**TASK TO COMPLETE**
Extract all lines that hold "Twitter" from the records below.

━━ PROVIDED ENTRIES

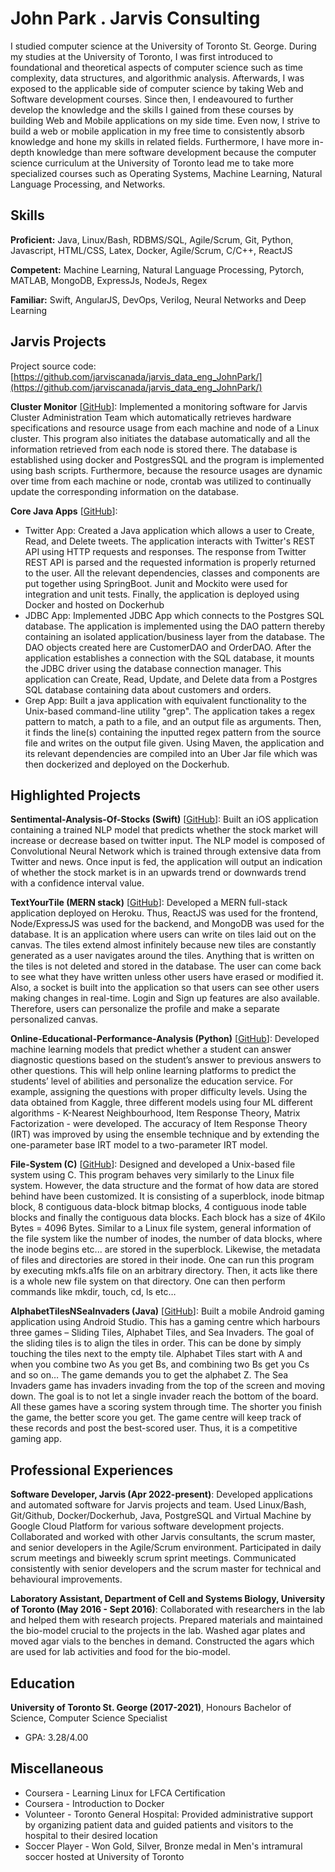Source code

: # John Park . Jarvis Consulting

I studied computer science at the University of Toronto St. George. During my studies at the University of Toronto, I was first introduced to foundational and theoretical aspects of computer science such as time complexity, data structures, and algorithmic analysis. Afterwards, I was exposed to the applicable side of computer science by taking Web and Software development courses. Since then, I endeavoured to further develop the knowledge and the skills I gained from these courses by building Web and Mobile applications on my side time. Even now, I strive to build a web or mobile application in my free time to consistently absorb knowledge and hone my skills in related fields. Furthermore, I have more in-depth knowledge than mere software development because the computer science curriculum at the University of Toronto lead me to take more specialized courses such as Operating Systems, Machine Learning, Natural Language Processing, and Networks.

## Skills

**Proficient:** Java, Linux/Bash, RDBMS/SQL, Agile/Scrum, Git, Python, Javascript, HTML/CSS, Latex, Docker, Agile/Scrum, C/C++, ReactJS

**Competent:** Machine Learning, Natural Language Processing, Pytorch, MATLAB, MongoDB, ExpressJs, NodeJs, Regex

**Familiar:** Swift, AngularJS, DevOps, Verilog, Neural Networks and Deep Learning

## Jarvis Projects

Project source code: [https://github.com/jarviscanada/jarvis_data_eng_JohnPark/](https://github.com/jarviscanada/jarvis_data_eng_JohnPark/)


**Cluster Monitor** [[GitHub](https://github.com/jarviscanada/jarvis_data_eng_JohnPark//tree/master/linux_sql)]: Implemented a monitoring software for Jarvis Cluster Administration Team which automatically retrieves hardware specifications and resource usage from each machine and node of a Linux cluster. This program also initiates the database automatically and all the information retrieved from each node is stored there. The database is established using docker and PostgresSQL and the program is implemented using bash scripts. Furthermore, because the resource usages are dynamic over time from each machine or node, crontab was utilized to continually update the corresponding information on the database.

**Core Java Apps** [[GitHub](https://github.com/jarviscanada/jarvis_data_eng_JohnPark//tree/master/core_java)]:
      
  - Twitter App: Created a Java application which allows a user to Create, Read, and Delete tweets. The application interacts with Twitter's REST API using HTTP requests and responses. The response from Twitter REST API is parsed and the requested information is properly returned to the user. All the relevant dependencies, classes and components are put together using SpringBoot. Junit and Mockito were used for integration and unit tests. Finally, the application is deployed using Docker and hosted on Dockerhub
  - JDBC App: Implemented JDBC App which connects to the Postgres SQL database. The application is implemented using the DAO pattern thereby containing an isolated application/business layer from the database. The DAO objects created here are CustomerDAO and OrderDAO. After the application establishes a connection with the SQL database, it mounts the JDBC driver using the database connection manager. This application can Create, Read, Update, and Delete data from a Postgres SQL database containing data about customers and orders.
  - Grep App: Built a java application with equivalent functionality to the Unix-based command-line utility "grep". The application takes a regex pattern to match, a path to a file, and an output file as arguments. Then, it finds the line(s) containing the inputted regex pattern from the source file and writes on the output file given. Using Maven, the application and its relevant dependencies are compiled into an Uber Jar file which was then dockerized and deployed on the Dockerhub.


## Highlighted Projects
**Sentimental-Analysis-Of-Stocks (Swift)** [[GitHub](https://github.com/JohnPHK/Sentimental-Analysis-Of-Stocks.git)]: Built an iOS application containing a trained NLP model that predicts whether the stock market will increase or decrease based on twitter input. The NLP model is composed of Convolutional Neural Network which is trained through extensive data from Twitter and news. Once input is fed, the application will output an indication of whether the stock market is in an upwards trend or downwards trend with a confidence interval value.

**TextYourTile (MERN stack)** [[GitHub](https://github.com/JohnPHK/TextYourTile.git)]: Developed a MERN full-stack application deployed on Heroku. Thus, ReactJS was used for the frontend, Node/ExpressJS was used for the backend, and MongoDB was used for the database. It is an application where users can write on tiles laid out on the canvas. The tiles extend almost infinitely because new tiles are constantly generated as a user navigates around the tiles. Anything that is written on the tiles is not deleted and stored in the database. The user can come back to see what they have written unless other users have erased or modified it. Also, a socket is built into the application so that users can see other users making changes in real-time. Login and Sign up features are also available. Therefore, users can personalize the profile and make a separate personalized canvas.

**Online-Educational-Performance-Analysis (Python)** [[GitHub](https://github.com/JohnPHK/Online-Education-Performance-Analysis.git)]: Developed machine learning models that predict whether a student can answer diagnostic questions based on the student’s answer to previous answers to other questions. This will help online learning platforms to predict the students’ level of abilities and personalize the education service. For example, assigning the questions with proper difficulty levels. Using the data obtained from Kaggle, three different models using four ML different algorithms - K-Nearest Neighbourhood, Item Response Theory, Matrix Factorization - were developed. The accuracy of Item Response Theory (IRT) was improved by using the ensemble technique and by extending the one-parameter base IRT model to a two-parameter IRT model.

**File-System (C)** [[GitHub](https://github.com/JohnPHK/File-System.git)]: Designed and developed a Unix-based file system using C. This program behaves very similarly to the Linux file system. However, the data structure and the format of how data are stored behind have been customized. It is consisting of a superblock, inode bitmap block, 8 contiguous data-block bitmap blocks, 4 contiguous inode table blocks and finally the contiguous data blocks. Each block has a size of 4Kilo Bytes = 4096 Bytes. Similar to a Linux file system, general information of the file system like the number of inodes, the number of data blocks, where the inode begins etc... are stored in the superblock. Likewise, the metadata of files and directories are stored in their inode. One can run this program by executing mkfs.a1fs file on an arbitrary directory. Then, it acts like there is a whole new file system on that directory. One can then perform commands like mkdir, touch, cd, ls etc…

**AlphabetTilesNSeaInvaders (Java)** [[GitHub](https://github.com/JohnPHK/AlphabetTilesNSeaInvaders.git)]: Built a mobile Android gaming application using Android Studio. This has a gaming centre which harbours three games – Sliding Tiles, Alphabet Tiles, and Sea Invaders. The goal of the sliding tiles is to align the tiles in order. This can be done by simply touching the tiles next to the empty tile. Alphabet Tiles start with A and when you combine two As you get Bs, and combining two Bs get you Cs and so on… The game demands you to get the alphabet Z. The Sea Invaders game has invaders invading from the top of the screen and moving down. The goal is to not let a single invader reach the bottom of the board. All these games have a scoring system through time. The shorter you finish the game, the better score you get. The game centre will keep track of these records and post the best-scored user. Thus, it is a competitive gaming app.


## Professional Experiences

**Software Developer, Jarvis (Apr 2022-present)**: Developed applications and automated software for Jarvis projects and team. Used Linux/Bash, Git/Github, Docker/Dockerhub, Java, PostgreSQL and Virtual Machine by Google Cloud Platform for various software development projects. Collaborated and worked with other Jarvis consultants, the scrum master, and senior developers in the Agile/Scrum environment. Participated in daily scrum meetings and biweekly scrum sprint meetings. Communicated consistently with senior developers and the scrum master for technical and behavioural improvements.

**Laboratory Assistant, Department of Cell and Systems Biology, University of Toronto (May 2016 - Sept 2016)**: Collaborated with researchers in the lab and helped them with research projects. Prepared materials and maintained the bio-model crucial to the projects in the lab. Washed agar plates and moved agar vials to the benches in demand. Constructed the agars which are used for lab activities and food for the bio-model.


## Education
**University of Toronto St. George (2017-2021)**, Honours Bachelor of Science, Computer Science Specialist
- GPA: 3.28/4.00


## Miscellaneous
- Coursera - Learning Linux for LFCA Certification
- Coursera - Introduction to Docker
- Volunteer - Toronto General Hospital: Provided administrative support by organizing patient data and guided patients and visitors to the hospital to their desired location
- Soccer Player - Won Gold, Silver, Bronze medal in Men's intramural soccer hosted at University of Toronto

━━━━

**EXPECTED ANSWER**
  - Twitter App: Created a Java application which allows a user to Create, Read, and Delete tweets. The application interacts with Twitter's REST API using HTTP requests and responses. The response from Twitter REST API is parsed and the requested information is properly returned to the user. All the relevant dependencies, classes and components are put together using SpringBoot. Junit and Mockito were used for integration and unit tests. Finally, the application is deployed using Docker and hosted on Dockerhub
**Sentimental-Analysis-Of-Stocks (Swift)** [[GitHub](https://github.com/JohnPHK/Sentimental-Analysis-Of-Stocks.git)]: Built an iOS application containing a trained NLP model that predicts whether the stock market will increase or decrease based on twitter input. The NLP model is composed of Convolutional Neural Network which is trained through extensive data from Twitter and news. Once input is fed, the application will output an indication of whether the stock market is in an upwards trend or downwards trend with a confidence interval value.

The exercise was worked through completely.